Figure 3

DN-DBC1 lacks the first 124–138 residues and maintains the LZ domain while not binding to SIRT1. (A) DBC1 (upper panel) and DN-DBC1 (lower panel) were purified by immunoprecipitation from mice livers and digested with trypsin previous to the analysis by mass spectrometry (MS). Upper panel, partial Mass Spectrometry (MS) spectrum of Full-length (FL) protein. Lower panel, partial MS spectrum of DN protein. Arrow in inset show the peak corresponding to peptides that were not detected in DN-DBC1 (B) Scheme of DBC1 sequence showing the different domains and the proposed site of cleavage. (C) Alignment of the first 188 amino acids of mouse and human DBC1. The region found to be lost in DN-DBC1 is highlighted in yellow, showing 100% aminoacidic residues conservation among species. (D) Flag-tagged FL and DN-DBC1 were overexpressed in 293 T cells and their binding to endogenous SIRT1 was evaluated by co-immunoprecipitation.
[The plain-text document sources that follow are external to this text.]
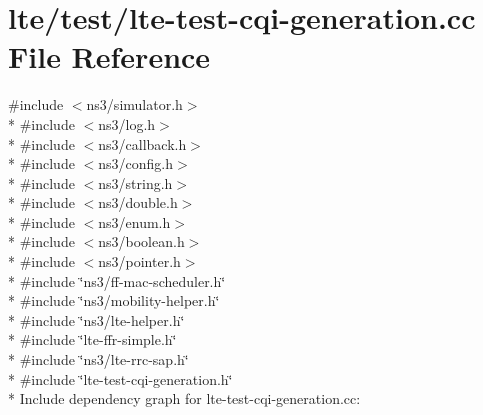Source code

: \hypertarget{lte-test-cqi-generation_8cc}{}\section{lte/test/lte-\/test-\/cqi-\/generation.cc File Reference}
\label{lte-test-cqi-generation_8cc}
{\ttfamily \#include $<$ns3/simulator.\+h$>$}\\*
{\ttfamily \#include $<$ns3/log.\+h$>$}\\*
{\ttfamily \#include $<$ns3/callback.\+h$>$}\\*
{\ttfamily \#include $<$ns3/config.\+h$>$}\\*
{\ttfamily \#include $<$ns3/string.\+h$>$}\\*
{\ttfamily \#include $<$ns3/double.\+h$>$}\\*
{\ttfamily \#include $<$ns3/enum.\+h$>$}\\*
{\ttfamily \#include $<$ns3/boolean.\+h$>$}\\*
{\ttfamily \#include $<$ns3/pointer.\+h$>$}\\*
{\ttfamily \#include \char`\"{}ns3/ff-\/mac-\/scheduler.\+h\char`\"{}}\\*
{\ttfamily \#include \char`\"{}ns3/mobility-\/helper.\+h\char`\"{}}\\*
{\ttfamily \#include \char`\"{}ns3/lte-\/helper.\+h\char`\"{}}\\*
{\ttfamily \#include \char`\"{}lte-\/ffr-\/simple.\+h\char`\"{}}\\*
{\ttfamily \#include \char`\"{}ns3/lte-\/rrc-\/sap.\+h\char`\"{}}\\*
{\ttfamily \#include \char`\"{}lte-\/test-\/cqi-\/generation.\+h\char`\"{}}\\*
Include dependency graph for lte-\/test-\/cqi-\/generation.cc\+:
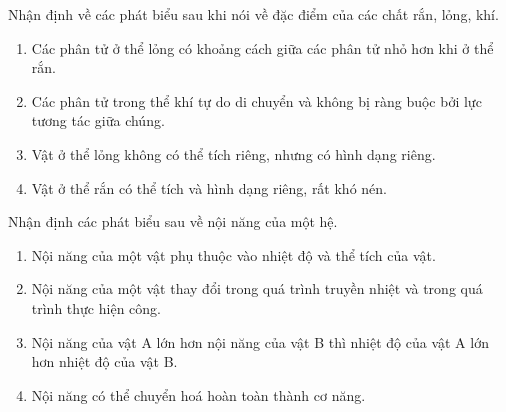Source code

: \begin{ex}
Nhận định về các phát biểu sau khi nói về đặc điểm của các chất rắn, lỏng, khí.	
\begin{enumerate}[label=\alph*)]
	\item Các phân tử ở thể lỏng có khoảng cách giữa các phân tử nhỏ hơn khi ở thể rắn.
	\item Các phân tử trong thể khí tự do di chuyển và không bị ràng buộc bởi lực tương tác giữa chúng.
	\item Vật ở thể lỏng không có thể tích riêng, nhưng có hình dạng riêng.
	\item Vật ở thể rắn có thể tích và hình dạng riêng, rất khó nén.
\end{enumerate}
\end{ex}
\begin{ex}
Nhận định các phát biểu sau về nội năng của một hệ.
\begin{enumerate}[label=\alph*)]
	\item Nội năng của một vật phụ thuộc vào nhiệt độ và thể tích của vật.
	\item Nội năng của một vật thay đổi trong quá trình truyền nhiệt và trong quá trình thực hiện công.
	\item Nội năng của vật A lớn hơn nội năng của vật B thì nhiệt độ của vật A lớn hơn nhiệt độ của vật B.
	\item Nội năng có thể chuyển hoá hoàn toàn thành cơ năng.
\end{enumerate}	
\end{ex}
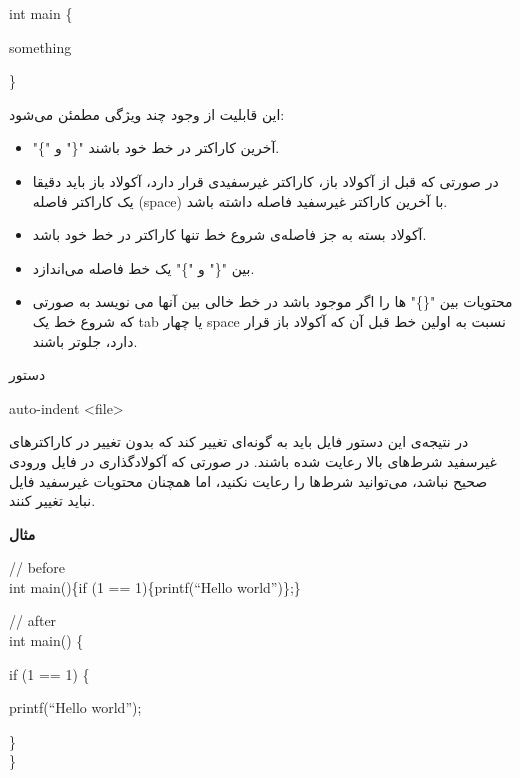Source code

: \documentclass[]{article}
\begin{document}
\begin{latin}
{\mymono
int main \{

\;\;\;\;\;\;\;\;something

\} \\}
\end{latin}

این قابلیت از وجود چند ویژگی مطمئن می‌شود:

\begin{itemize}
\item
"\{" و "\}" آخرین کاراکتر در خط خود باشند.

\item
در صورتی که قبل از آکولاد باز، کاراکتر غیرسفیدی  قرار دارد، آکولاد باز باید دقیقا یک کاراکتر فاصله (space) با آخرین کاراکتر غیرسفید فاصله داشته باشد.

\item
آکولاد بسته  به جز فاصله‌ی شروع خط تنها کاراکتر در خط خود باشد.

\item
بین "\{" و "\}" یک خط فاصله می‌اندازد.

\item
محتویات بین "\{\}" ها را اگر موجود باشد در خط خالی بین آنها می نویسد به صورتی که شروع خط یک tab یا چهار space نسبت به اولین خط قبل آن که آکولاد باز قرار دارد، جلوتر باشند.
\end{itemize}

\begin{mybox}[colback=yellow]{دستور}
	\begin{latin}	
		auto-indent <file>
	\end{latin}
\end{mybox}

در نتیجه‌ی این دستور فایل باید به گونه‌ای تغییر کند که بدون تغییر در کاراکترهای غیرسفید شرط‌های بالا رعایت شده باشند. در صورتی که آکولادگذاری در فایل ورودی صحیح نباشد، می‌توانید شرط‌ها را رعایت نکنید، اما همچنان محتویات غیرسفید فایل نباید تغییر کنند.

\newpage
\textbf{مثال}

\begin{latin}
{\mymono
// before\\
int main()\;\;\;\;\;\{\;\;\;\;\;if (1 == 1)\{printf(“Hello world”)\};\;\;\;\;\;\}\\
}
\end{latin}

\begin{latin}
{\mymono
// after\\
int main() \{

\;\;\;\;if (1 == 1) \{

\;\;\;\;\;\;\;\;printf(“Hello world”);

\;\;\;\;\}\\
\}
\\
}
\end{latin}
\end{document}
Non-transfected cells were used as controls. A representative experiment out of three independent experiments is shown. (E) SIRT1 activity in 293 T cells transfected with empty vector (−) Flag-tagged FL, or Flag-tagged DN-DBC1. Activity was expressed as a percent of control (−) cells. *means p < 0.05 compared to control (−). One-way ANOVA. (F) Flag-tagged FL, DN-DBC1 and SIRT1 were overexpressed in 293 T. SIRT1 activity regulation was evaluated by H3 acetylation in Lysine 9 (AcH3K9). A representative western blot is shown. (G) SIRT1 and DBC1 interaction assayed by pull-down experiments. Flag-tagged recombinant SIRT1 was purified from overexpression in 293 T cells. 293 T cell lysates were incubated with liver lysates mainly expressing DBC1 (FL) or DN-DBC1 (DN). Pull-down assays were performed by incubating with Flag antibody (left panels) or DBC1 (C-terminus) antibody (right panels). Input is shown in the center. A representative experiment out of three independent ones is shown. Black and red arrows point to DBC1 and DN-DBC1 respectively.